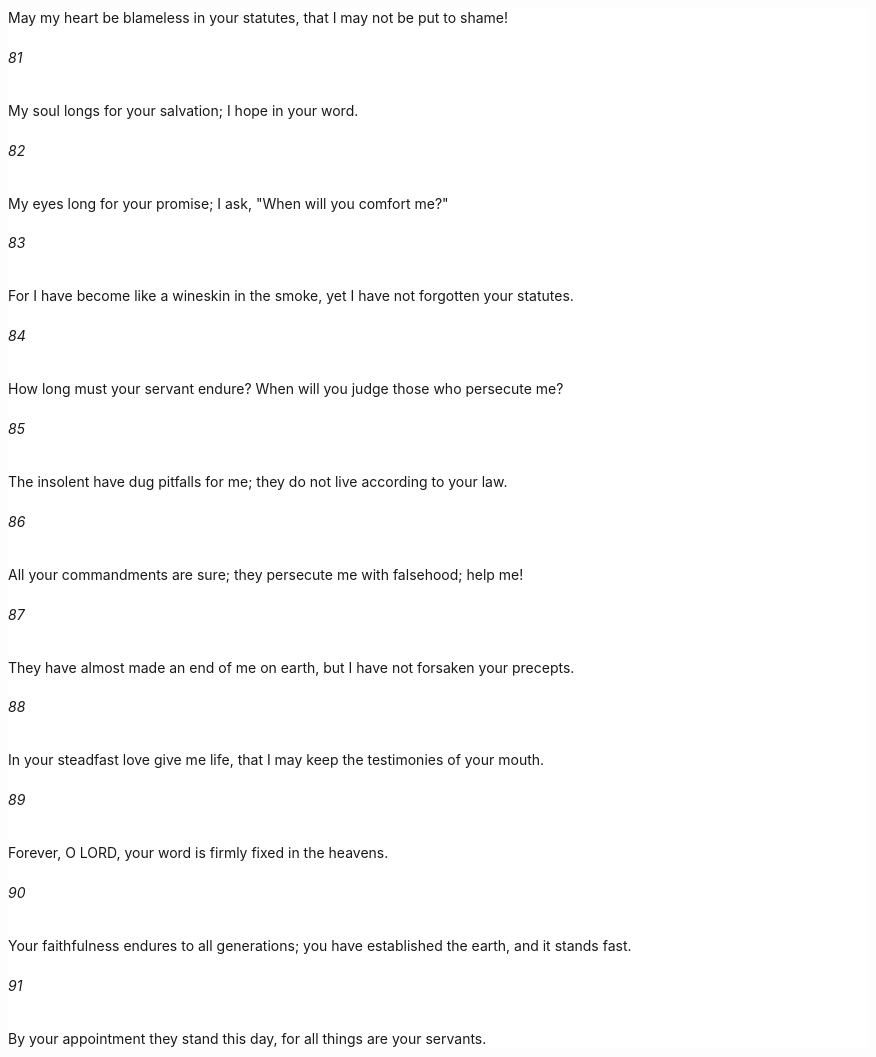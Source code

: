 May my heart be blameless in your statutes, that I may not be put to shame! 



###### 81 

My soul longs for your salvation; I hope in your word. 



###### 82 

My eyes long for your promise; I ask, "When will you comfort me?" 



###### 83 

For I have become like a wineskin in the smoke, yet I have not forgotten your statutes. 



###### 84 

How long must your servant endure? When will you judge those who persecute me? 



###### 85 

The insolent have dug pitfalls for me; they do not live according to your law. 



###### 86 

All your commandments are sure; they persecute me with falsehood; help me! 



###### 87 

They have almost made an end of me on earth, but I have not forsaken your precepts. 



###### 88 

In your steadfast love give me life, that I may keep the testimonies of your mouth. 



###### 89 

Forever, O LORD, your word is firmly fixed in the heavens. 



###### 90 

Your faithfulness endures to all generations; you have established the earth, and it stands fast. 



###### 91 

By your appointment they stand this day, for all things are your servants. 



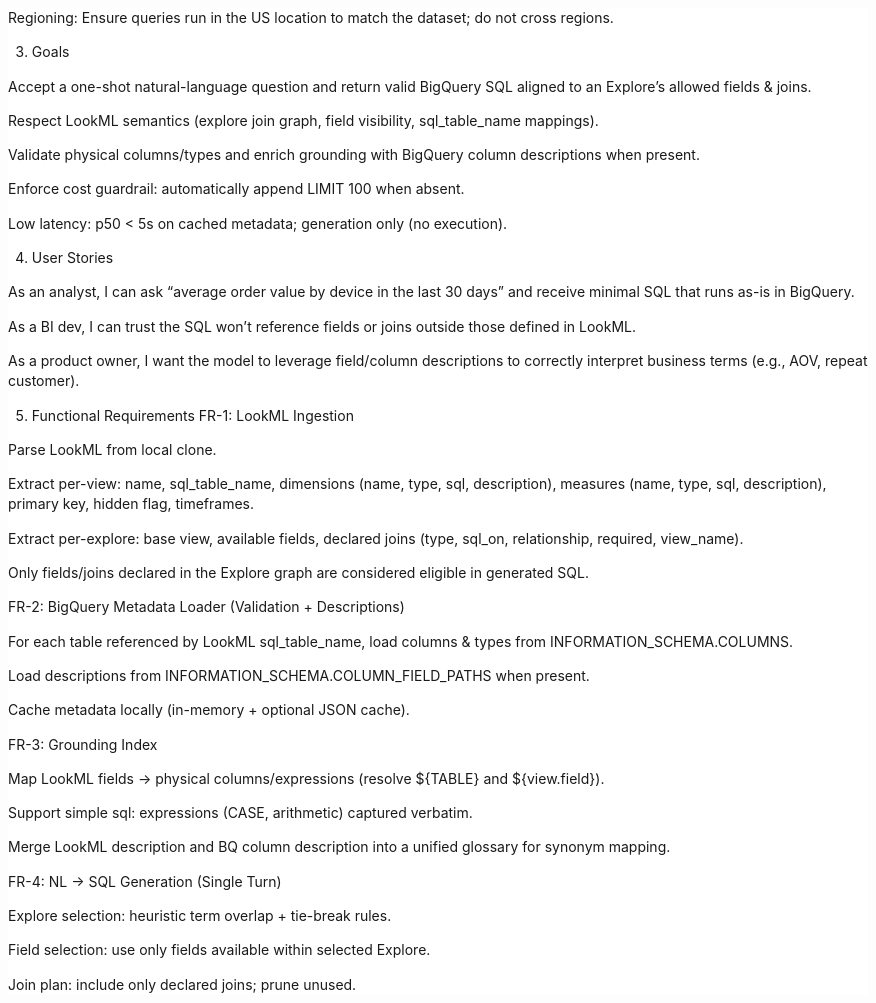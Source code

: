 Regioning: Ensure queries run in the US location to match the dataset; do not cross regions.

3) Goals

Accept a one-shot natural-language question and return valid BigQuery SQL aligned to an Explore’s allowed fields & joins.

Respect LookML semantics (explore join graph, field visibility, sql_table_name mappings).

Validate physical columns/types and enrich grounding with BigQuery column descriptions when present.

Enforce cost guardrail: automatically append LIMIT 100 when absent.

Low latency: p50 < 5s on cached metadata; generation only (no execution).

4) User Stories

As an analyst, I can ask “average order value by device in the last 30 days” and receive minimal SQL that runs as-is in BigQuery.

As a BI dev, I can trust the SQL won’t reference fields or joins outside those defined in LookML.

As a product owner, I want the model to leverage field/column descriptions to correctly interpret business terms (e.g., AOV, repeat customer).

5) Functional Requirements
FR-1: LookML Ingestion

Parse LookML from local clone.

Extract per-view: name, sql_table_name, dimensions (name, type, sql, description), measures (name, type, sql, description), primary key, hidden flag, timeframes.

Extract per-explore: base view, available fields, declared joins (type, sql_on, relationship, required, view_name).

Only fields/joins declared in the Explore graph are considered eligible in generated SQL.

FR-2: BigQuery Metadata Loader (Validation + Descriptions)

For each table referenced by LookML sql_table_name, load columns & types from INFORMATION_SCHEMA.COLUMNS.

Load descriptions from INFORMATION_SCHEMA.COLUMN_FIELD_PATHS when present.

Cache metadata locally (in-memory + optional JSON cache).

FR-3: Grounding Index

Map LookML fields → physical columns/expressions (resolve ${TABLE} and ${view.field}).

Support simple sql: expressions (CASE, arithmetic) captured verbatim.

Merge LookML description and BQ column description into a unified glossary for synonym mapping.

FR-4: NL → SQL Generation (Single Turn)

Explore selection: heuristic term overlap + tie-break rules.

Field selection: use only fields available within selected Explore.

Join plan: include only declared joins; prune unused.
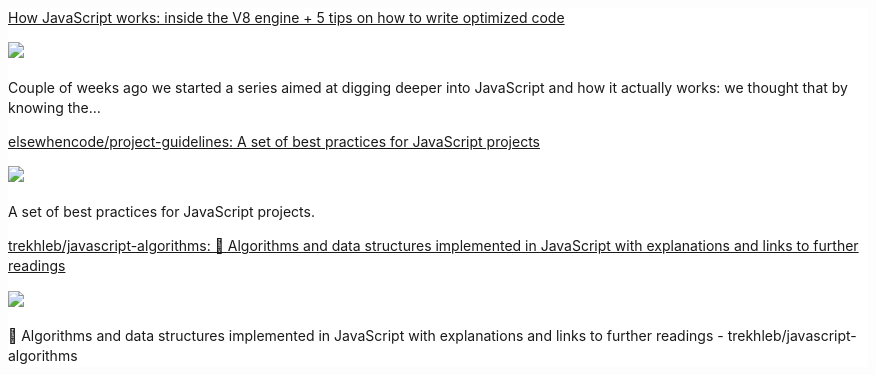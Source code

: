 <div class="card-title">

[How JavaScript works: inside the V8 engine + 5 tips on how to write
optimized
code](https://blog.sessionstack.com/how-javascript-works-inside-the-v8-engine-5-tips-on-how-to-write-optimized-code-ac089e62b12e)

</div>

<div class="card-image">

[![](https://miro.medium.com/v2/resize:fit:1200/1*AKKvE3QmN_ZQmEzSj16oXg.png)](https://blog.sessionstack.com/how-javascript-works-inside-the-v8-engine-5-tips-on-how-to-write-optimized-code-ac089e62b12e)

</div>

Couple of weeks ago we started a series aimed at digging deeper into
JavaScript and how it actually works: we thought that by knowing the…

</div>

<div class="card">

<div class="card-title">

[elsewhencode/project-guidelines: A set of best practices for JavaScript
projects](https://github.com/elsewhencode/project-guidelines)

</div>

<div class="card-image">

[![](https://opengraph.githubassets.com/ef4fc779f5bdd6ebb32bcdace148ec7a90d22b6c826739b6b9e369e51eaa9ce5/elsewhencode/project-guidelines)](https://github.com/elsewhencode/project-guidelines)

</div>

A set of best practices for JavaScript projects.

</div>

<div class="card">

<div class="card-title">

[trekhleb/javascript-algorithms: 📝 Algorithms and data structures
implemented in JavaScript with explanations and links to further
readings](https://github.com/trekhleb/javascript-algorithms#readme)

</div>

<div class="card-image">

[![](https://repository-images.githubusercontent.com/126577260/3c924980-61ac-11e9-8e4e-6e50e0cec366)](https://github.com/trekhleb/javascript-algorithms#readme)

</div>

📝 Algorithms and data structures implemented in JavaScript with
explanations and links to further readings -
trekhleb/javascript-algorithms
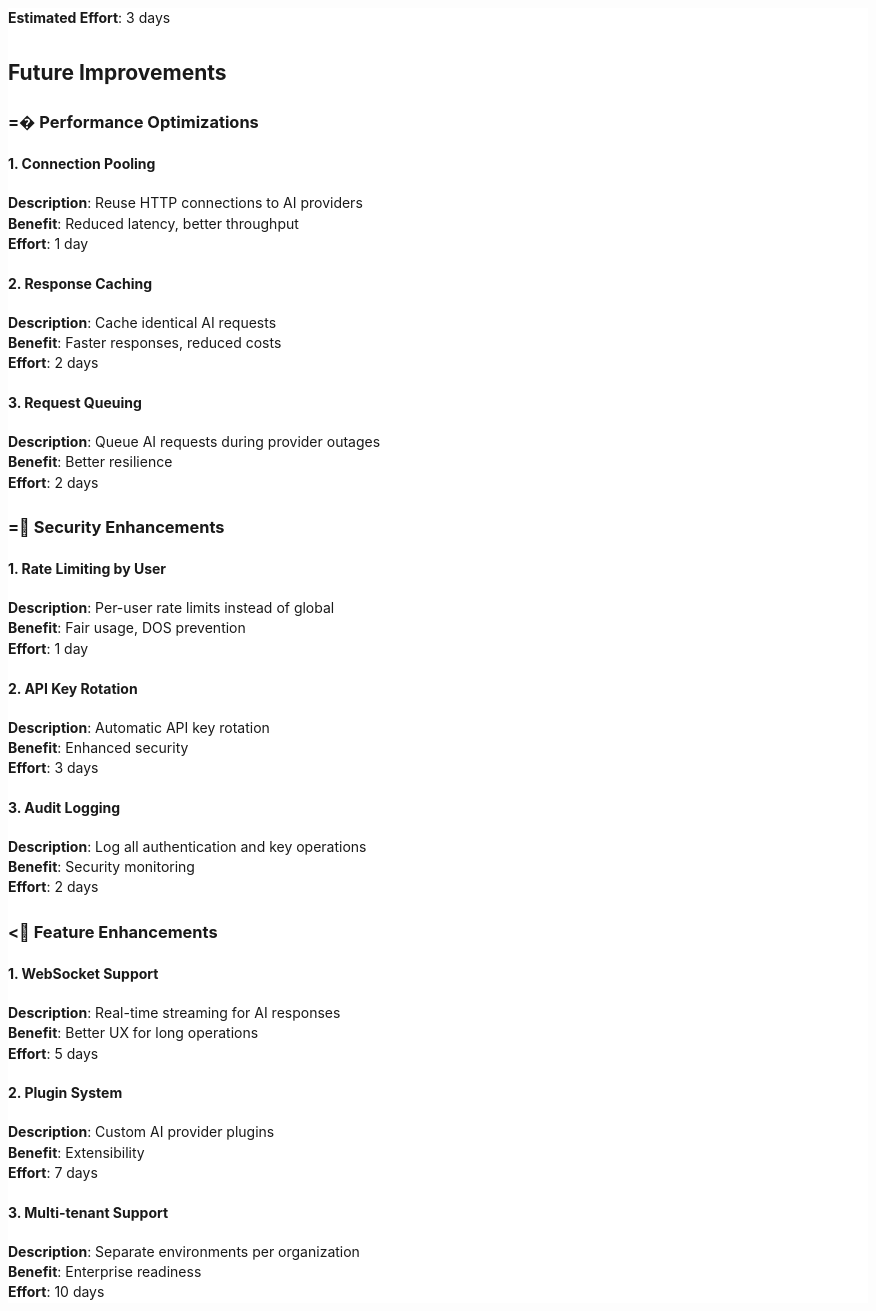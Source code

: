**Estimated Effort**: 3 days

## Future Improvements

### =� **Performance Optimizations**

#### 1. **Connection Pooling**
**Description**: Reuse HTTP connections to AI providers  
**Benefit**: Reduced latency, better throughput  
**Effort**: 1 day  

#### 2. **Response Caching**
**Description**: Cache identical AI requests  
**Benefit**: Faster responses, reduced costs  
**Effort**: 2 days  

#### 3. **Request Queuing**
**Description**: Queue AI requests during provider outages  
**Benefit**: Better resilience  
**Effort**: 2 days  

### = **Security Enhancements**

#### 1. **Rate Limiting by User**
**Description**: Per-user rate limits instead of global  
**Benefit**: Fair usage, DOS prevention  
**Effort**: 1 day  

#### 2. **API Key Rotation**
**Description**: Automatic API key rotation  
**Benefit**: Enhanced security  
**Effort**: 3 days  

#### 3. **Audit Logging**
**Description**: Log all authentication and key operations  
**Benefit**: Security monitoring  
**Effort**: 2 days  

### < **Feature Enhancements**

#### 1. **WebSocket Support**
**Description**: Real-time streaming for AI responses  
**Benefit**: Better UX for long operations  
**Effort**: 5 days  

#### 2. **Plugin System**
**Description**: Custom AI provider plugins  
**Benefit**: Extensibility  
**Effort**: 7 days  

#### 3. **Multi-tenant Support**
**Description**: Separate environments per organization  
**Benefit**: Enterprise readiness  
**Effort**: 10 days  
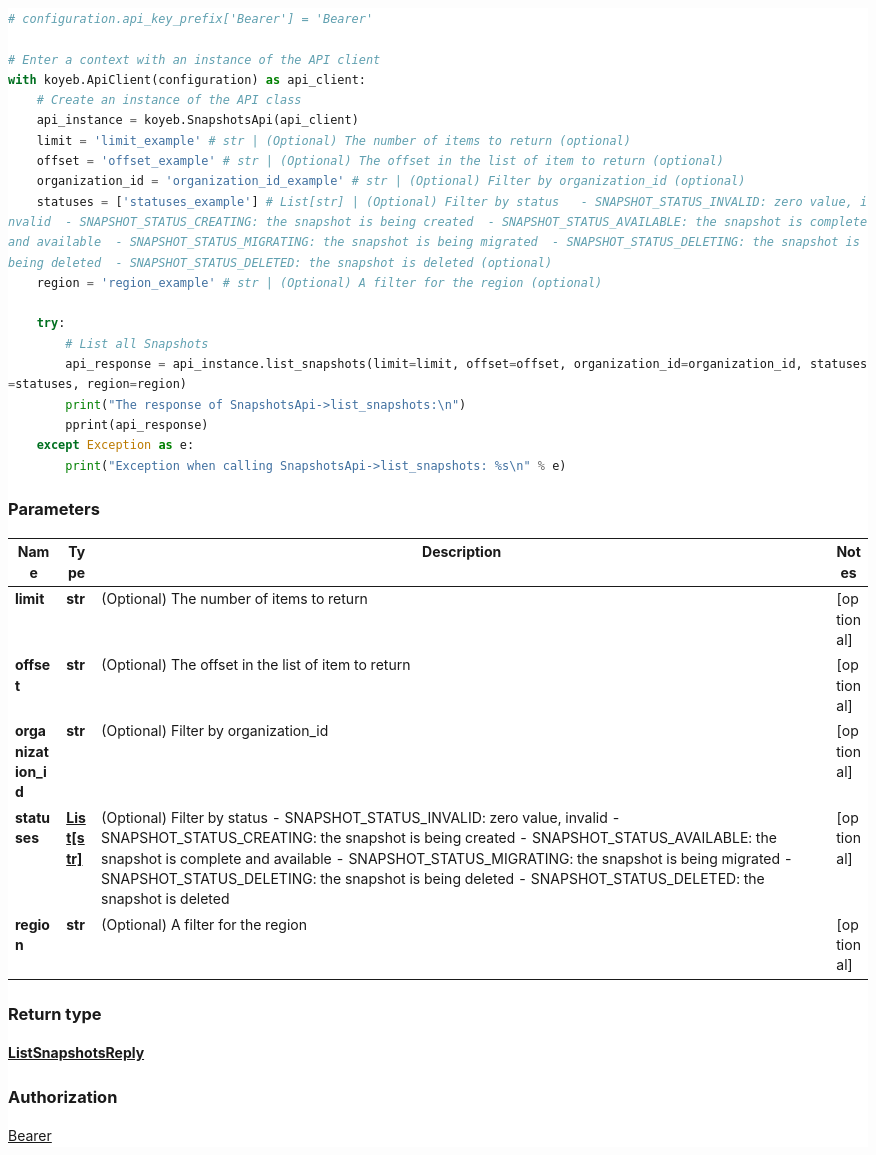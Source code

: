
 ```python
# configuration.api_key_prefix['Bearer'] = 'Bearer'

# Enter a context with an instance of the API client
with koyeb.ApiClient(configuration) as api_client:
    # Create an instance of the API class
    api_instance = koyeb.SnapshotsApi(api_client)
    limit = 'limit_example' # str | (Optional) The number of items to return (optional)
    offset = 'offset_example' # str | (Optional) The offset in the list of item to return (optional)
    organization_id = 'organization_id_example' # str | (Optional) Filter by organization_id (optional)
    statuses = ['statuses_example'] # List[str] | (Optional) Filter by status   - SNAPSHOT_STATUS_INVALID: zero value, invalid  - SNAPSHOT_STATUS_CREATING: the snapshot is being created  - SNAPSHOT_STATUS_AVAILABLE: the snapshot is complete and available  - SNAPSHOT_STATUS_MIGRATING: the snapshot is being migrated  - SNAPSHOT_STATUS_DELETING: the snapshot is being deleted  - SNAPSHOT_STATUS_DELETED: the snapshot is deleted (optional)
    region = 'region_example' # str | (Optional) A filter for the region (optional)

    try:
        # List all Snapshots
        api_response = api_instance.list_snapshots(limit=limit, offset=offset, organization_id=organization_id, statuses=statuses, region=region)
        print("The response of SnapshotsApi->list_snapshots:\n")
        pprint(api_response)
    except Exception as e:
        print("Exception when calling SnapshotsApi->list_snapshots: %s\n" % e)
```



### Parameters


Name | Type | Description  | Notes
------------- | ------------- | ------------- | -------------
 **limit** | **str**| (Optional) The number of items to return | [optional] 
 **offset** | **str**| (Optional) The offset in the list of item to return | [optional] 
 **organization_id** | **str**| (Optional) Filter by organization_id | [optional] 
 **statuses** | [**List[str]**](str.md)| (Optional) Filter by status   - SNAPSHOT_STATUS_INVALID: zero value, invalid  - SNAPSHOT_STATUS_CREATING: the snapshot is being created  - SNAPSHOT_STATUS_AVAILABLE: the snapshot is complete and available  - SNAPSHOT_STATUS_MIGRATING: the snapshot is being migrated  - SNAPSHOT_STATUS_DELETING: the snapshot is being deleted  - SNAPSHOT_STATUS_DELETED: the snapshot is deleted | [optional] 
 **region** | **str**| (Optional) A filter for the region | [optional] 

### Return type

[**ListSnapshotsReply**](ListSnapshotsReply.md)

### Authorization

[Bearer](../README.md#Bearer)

§

"elsewhencode" is the word to look for; copy every line of the data that has it.

[elsewhencode/project-guidelines: A set of best practices for JavaScript
projects](https://github.com/elsewhencode/project-guidelines)
[![](https://opengraph.githubassets.com/ef4fc779f5bdd6ebb32bcdace148ec7a90d22b6c826739b6b9e369e51eaa9ce5/elsewhencode/project-guidelines)](https://github.com/elsewhencode/project-guidelines)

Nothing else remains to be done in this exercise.